Output all the data exactly as it appears below.

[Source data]
-- Opening Marker --

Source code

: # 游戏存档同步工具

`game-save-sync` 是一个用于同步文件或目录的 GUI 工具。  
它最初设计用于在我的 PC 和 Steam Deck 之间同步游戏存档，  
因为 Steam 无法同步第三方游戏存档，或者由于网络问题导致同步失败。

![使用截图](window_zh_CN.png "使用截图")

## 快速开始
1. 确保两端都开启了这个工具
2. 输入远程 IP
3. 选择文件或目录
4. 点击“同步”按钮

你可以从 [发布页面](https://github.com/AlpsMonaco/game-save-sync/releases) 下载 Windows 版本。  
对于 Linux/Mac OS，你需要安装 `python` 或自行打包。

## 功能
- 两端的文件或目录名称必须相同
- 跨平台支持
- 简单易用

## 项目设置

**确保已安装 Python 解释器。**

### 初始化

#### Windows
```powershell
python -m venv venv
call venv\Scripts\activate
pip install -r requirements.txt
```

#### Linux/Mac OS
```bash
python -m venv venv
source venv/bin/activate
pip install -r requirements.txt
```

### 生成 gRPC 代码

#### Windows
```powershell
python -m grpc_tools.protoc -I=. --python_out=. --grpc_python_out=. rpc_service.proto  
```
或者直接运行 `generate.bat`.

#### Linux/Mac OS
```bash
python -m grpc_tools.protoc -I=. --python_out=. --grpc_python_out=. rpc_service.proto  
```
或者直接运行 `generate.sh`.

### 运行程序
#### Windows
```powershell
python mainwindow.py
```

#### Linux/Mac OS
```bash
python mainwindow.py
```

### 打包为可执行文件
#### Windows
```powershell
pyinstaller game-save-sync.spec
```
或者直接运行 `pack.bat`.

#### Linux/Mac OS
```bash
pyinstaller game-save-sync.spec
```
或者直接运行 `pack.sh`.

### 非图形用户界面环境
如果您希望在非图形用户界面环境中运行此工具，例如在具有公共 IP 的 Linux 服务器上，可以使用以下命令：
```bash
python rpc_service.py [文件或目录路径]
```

-- Closing Marker --

SOLVED EXERCISE:
Source code

: # 游戏存档同步工具

`game-save-sync` 是一个用于同步文件或目录的 GUI 工具。  
它最初设计用于在我的 PC 和 Steam Deck 之间同步游戏存档，  
因为 Steam 无法同步第三方游戏存档，或者由于网络问题导致同步失败。

![使用截图](window_zh_CN.png "使用截图")

## 快速开始
1. 确保两端都开启了这个工具
2. 输入远程 IP
3. 选择文件或目录
4. 点击“同步”按钮

你可以从 [发布页面](https://github.com/AlpsMonaco/game-save-sync/releases) 下载 Windows 版本。  
对于 Linux/Mac OS，你需要安装 `python` 或自行打包。

## 功能
- 两端的文件或目录名称必须相同
- 跨平台支持
- 简单易用

## 项目设置

**确保已安装 Python 解释器。**

### 初始化

#### Windows
```powershell
python -m venv venv
call venv\Scripts\activate
pip install -r requirements.txt
```

#### Linux/Mac OS
```bash
python -m venv venv
source venv/bin/activate
pip install -r requirements.txt
```

### 生成 gRPC 代码

#### Windows
```powershell
python -m grpc_tools.protoc -I=. --python_out=. --grpc_python_out=. rpc_service.proto  
```
或者直接运行 `generate.bat`.

#### Linux/Mac OS
```bash
python -m grpc_tools.protoc -I=. --python_out=. --grpc_python_out=. rpc_service.proto  
```
或者直接运行 `generate.sh`.

### 运行程序
#### Windows
```powershell
python mainwindow.py
```

#### Linux/Mac OS
```bash
python mainwindow.py
```

### 打包为可执行文件
#### Windows
```powershell
pyinstaller game-save-sync.spec
```
或者直接运行 `pack.bat`.

#### Linux/Mac OS
```bash
pyinstaller game-save-sync.spec
```
或者直接运行 `pack.sh`.

### 非图形用户界面环境
如果您希望在非图形用户界面环境中运行此工具，例如在具有公共 IP 的 Linux 服务器上，可以使用以下命令：
```bash
python rpc_service.py [文件或目录路径]
```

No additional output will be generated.